O Discurso Científico Oficial e a Vontade de Verdade




“Hoje em dia, o modelo biomédico é muito mais do que um modelo. Na profissão médica, adquiriu o status de um dogma, e para o grande público está inextricavelmente vinculado ao sistema comum de crenças culturais”  (Capra, 1986: 154)




Inicio este capítulo com dois textos extraídos da página Web da AMBA (Associação Médica Brasileira de Acupuntura) para explicitar um convívio entre conceitos díspares, e inclusive contraditórios, entre o Saber Tradicional da MTC e o Cientificismo ocidental, dentro do mesmo coletivo médico, o qual não pôde abrir mão dos conhecimentos tradicionais e deve, por obrigação com o próprio Conselho, comprovar cientificamente os métodos por ele utilizados.
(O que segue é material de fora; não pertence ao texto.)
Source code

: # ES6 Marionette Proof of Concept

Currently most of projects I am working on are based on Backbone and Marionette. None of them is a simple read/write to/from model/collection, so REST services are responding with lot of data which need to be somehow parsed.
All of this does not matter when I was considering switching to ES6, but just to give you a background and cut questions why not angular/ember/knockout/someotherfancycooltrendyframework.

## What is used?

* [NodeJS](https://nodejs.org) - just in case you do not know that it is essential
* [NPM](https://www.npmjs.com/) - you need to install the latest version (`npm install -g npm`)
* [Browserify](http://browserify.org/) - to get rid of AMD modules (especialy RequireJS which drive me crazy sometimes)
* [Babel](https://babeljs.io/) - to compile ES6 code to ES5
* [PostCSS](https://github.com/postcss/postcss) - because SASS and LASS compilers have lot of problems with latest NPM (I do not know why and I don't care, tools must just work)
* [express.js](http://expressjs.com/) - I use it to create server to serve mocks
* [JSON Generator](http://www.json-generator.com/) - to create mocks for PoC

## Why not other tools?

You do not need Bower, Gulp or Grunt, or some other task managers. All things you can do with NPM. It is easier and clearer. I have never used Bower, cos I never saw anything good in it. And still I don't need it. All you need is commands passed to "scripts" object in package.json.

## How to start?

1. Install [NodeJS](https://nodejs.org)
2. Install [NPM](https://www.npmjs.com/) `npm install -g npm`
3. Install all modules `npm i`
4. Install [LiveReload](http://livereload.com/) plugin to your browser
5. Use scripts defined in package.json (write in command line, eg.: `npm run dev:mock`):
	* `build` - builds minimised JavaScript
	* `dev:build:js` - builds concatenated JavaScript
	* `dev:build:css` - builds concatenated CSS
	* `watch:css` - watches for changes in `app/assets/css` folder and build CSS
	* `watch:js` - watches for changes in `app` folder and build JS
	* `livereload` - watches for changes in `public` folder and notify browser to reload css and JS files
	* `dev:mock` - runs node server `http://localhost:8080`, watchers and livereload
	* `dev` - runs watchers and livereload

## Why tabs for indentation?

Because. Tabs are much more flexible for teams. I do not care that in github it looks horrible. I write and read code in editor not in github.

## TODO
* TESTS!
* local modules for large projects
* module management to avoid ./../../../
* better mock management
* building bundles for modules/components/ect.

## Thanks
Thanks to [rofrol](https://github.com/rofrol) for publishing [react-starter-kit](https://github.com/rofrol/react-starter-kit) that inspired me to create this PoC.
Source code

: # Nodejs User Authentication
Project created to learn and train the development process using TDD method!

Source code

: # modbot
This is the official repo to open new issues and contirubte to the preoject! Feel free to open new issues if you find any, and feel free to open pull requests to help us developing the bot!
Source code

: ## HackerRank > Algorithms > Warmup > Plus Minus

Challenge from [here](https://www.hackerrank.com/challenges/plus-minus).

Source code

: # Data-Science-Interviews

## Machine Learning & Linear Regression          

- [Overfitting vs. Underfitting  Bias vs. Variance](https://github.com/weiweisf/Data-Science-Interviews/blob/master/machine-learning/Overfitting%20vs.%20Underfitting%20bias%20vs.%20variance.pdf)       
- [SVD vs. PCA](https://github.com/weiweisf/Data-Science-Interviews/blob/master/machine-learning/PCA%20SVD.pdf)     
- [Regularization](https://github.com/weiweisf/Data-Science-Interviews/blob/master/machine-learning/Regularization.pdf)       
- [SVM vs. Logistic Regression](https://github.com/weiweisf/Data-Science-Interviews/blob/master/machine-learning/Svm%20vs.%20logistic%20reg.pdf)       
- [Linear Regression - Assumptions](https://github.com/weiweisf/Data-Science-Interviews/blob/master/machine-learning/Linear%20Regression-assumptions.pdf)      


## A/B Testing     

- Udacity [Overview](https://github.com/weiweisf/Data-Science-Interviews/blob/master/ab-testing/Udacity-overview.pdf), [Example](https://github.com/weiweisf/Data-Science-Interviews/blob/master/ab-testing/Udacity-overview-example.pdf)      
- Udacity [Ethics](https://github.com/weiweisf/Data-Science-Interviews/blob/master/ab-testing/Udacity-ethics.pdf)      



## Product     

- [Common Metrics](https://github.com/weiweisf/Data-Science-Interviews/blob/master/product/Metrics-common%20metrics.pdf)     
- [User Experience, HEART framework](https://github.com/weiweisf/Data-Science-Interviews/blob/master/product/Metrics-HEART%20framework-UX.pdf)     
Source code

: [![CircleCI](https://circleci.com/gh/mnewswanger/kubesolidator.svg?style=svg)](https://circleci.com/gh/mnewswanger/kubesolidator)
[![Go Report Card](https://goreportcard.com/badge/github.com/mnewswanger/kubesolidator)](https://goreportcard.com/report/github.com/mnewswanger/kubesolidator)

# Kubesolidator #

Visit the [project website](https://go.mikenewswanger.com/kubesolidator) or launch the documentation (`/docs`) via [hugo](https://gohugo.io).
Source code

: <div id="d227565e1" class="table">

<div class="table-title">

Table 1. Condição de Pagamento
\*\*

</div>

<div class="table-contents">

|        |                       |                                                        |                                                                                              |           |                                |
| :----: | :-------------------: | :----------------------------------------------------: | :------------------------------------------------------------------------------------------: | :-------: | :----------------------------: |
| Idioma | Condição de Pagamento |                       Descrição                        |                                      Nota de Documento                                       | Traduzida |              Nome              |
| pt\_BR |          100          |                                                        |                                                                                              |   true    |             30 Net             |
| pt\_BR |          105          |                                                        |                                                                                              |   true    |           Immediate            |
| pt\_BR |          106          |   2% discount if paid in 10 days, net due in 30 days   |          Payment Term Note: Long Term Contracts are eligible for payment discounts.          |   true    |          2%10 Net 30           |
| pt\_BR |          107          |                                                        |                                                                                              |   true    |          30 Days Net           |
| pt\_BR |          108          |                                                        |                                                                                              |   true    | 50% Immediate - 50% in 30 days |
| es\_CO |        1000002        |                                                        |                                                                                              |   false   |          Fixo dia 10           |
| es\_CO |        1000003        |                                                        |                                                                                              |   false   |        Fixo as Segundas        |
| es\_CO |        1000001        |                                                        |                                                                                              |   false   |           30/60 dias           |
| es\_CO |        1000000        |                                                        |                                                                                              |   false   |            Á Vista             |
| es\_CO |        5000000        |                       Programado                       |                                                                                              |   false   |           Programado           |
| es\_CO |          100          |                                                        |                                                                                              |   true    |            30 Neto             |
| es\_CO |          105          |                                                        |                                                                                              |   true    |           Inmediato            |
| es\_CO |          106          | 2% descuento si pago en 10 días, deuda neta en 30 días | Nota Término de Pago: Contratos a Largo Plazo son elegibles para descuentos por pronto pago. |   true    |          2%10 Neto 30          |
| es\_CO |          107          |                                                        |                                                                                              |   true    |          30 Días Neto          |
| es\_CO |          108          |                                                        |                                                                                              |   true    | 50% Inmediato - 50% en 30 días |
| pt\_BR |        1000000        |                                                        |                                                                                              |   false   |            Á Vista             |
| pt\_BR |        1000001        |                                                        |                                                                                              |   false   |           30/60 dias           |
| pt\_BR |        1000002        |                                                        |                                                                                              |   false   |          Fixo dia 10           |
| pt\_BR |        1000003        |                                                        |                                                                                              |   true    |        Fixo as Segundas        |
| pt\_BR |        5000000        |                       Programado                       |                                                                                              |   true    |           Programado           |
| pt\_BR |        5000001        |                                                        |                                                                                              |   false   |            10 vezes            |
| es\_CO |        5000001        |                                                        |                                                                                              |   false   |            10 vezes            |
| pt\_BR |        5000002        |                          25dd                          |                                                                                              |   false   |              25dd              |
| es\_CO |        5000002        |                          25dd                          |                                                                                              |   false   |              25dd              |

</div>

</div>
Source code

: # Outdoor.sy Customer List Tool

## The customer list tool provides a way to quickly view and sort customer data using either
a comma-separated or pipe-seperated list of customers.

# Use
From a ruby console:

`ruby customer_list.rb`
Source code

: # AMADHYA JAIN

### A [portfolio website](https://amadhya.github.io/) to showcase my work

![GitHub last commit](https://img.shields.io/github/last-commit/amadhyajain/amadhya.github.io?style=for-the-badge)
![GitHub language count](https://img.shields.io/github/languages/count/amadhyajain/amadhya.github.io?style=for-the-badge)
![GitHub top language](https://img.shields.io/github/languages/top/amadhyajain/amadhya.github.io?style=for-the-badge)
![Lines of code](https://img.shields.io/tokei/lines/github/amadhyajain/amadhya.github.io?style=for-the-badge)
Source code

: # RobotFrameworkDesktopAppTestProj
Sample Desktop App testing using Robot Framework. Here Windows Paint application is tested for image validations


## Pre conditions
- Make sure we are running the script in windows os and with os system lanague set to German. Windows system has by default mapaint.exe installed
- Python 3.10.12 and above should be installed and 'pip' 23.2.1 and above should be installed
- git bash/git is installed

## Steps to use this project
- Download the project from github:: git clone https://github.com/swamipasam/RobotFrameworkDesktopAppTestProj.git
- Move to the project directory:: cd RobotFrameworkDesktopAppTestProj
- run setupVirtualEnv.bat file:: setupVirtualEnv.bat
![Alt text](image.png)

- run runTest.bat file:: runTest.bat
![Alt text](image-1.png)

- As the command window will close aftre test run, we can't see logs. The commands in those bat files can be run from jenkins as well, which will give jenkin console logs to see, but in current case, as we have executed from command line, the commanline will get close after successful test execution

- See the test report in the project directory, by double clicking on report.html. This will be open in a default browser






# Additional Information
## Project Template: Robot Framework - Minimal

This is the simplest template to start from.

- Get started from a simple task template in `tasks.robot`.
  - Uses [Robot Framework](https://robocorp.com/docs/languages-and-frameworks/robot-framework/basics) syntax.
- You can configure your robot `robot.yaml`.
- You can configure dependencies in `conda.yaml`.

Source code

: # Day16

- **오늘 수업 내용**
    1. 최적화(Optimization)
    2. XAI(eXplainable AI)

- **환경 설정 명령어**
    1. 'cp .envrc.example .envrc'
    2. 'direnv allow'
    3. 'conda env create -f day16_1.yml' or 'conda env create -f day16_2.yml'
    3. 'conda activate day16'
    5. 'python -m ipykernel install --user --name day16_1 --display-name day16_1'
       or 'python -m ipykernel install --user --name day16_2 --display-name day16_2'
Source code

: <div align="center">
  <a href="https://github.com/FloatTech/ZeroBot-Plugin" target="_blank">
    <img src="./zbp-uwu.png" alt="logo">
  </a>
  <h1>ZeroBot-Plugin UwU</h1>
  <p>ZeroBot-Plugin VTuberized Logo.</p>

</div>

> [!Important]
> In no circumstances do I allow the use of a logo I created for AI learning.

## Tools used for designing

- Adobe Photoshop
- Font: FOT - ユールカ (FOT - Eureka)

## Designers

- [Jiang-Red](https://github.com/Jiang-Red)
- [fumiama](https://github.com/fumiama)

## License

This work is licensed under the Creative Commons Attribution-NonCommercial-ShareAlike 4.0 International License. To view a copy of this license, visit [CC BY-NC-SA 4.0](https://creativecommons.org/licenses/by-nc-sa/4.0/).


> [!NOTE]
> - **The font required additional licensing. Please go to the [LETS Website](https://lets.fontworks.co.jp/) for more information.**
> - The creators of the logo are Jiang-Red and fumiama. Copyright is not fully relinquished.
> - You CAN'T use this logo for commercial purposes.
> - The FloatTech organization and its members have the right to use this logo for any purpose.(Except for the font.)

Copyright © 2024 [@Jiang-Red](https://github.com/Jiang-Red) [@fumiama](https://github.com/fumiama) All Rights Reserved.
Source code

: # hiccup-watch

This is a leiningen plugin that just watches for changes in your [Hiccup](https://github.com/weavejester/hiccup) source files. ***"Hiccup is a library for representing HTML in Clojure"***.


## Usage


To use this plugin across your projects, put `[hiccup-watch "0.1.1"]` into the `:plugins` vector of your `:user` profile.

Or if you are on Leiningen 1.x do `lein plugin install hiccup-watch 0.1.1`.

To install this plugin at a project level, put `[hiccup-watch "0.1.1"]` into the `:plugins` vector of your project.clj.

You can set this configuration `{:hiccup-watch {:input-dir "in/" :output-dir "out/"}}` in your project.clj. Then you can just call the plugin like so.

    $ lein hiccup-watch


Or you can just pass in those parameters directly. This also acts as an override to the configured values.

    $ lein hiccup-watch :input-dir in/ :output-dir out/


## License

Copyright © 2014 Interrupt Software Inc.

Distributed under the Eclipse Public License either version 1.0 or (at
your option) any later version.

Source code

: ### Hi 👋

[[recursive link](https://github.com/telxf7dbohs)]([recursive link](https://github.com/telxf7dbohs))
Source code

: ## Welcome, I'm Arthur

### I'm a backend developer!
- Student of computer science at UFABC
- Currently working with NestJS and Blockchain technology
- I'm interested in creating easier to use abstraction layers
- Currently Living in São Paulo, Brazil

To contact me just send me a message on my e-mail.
 “A Acupuntura é a prática fundamental da Medicina Tradicional Chinesa (MTC), usada há mais de 4000 anos no Oriente e agora difundida no Ocidente. Os fundamentos da Acupuntura têm comprovação científica no Brasil e a prática médica está entre as 50 especialidades reconhecidas pelo Conselho Federal de Medicina (CFM), Associação Médica Brasileira (AMB) e pela Comissão Nacional de Residência Médica (CNRM). A técnica se baseia em energias que percorrem o corpo. Esses trajetos, - meridianos ou canais de energia (grifo meu) -, passam pelos órgãos e vísceras e se exteriorizam na pele e estruturas próximas, como, tecido subcutâneo, músculos, tendões e outras. Nos trajetos dos meridianos foram mapeados pontos, que podem ser alcançados por agulhas, permitindo que sejam estimulados ou sedados, conforme o caso, para desbloquear a passagem da energia (grifo meu) e permitir sua circulação e distribuição pelo organismo. Ficará a critério do médico acupunturista selecionar e fazer a combinação dos pontos mais adequados para colocação das agulhas no paciente, de acordo com as desarmonias e características de cada indivíduo.” (Fonte: Corpo Médico da AMBA, página web da AMBA – Associação Médica Brasileira de Acupuntura)
“As agulhas de Acupuntura possuem efeito bioelétrico. O conceito de Energia dos antigos chineses é atualmente compreendido como estímulo das fibras nervosas A-delta e C. Com os conhecimentos dos efeitos da agulha de Acupuntura em  neuroanatomia e neurofisiologia, o mecanismo da ação da Acupuntura tornou-se científico (grifo meu). Hoje, a dor é uma das grandes indicações da Acupuntura. Por meio de determinado aprofundamento da agulha, o médico acupunturista  consegue mandar para o cérebro (Sistema Nervoso Central), um impulso biolelétrico  que bloqueia determinadas áreas e elimina a dor”. (Fonte: Revista Paulista de Acupuntura, página web da AMBA)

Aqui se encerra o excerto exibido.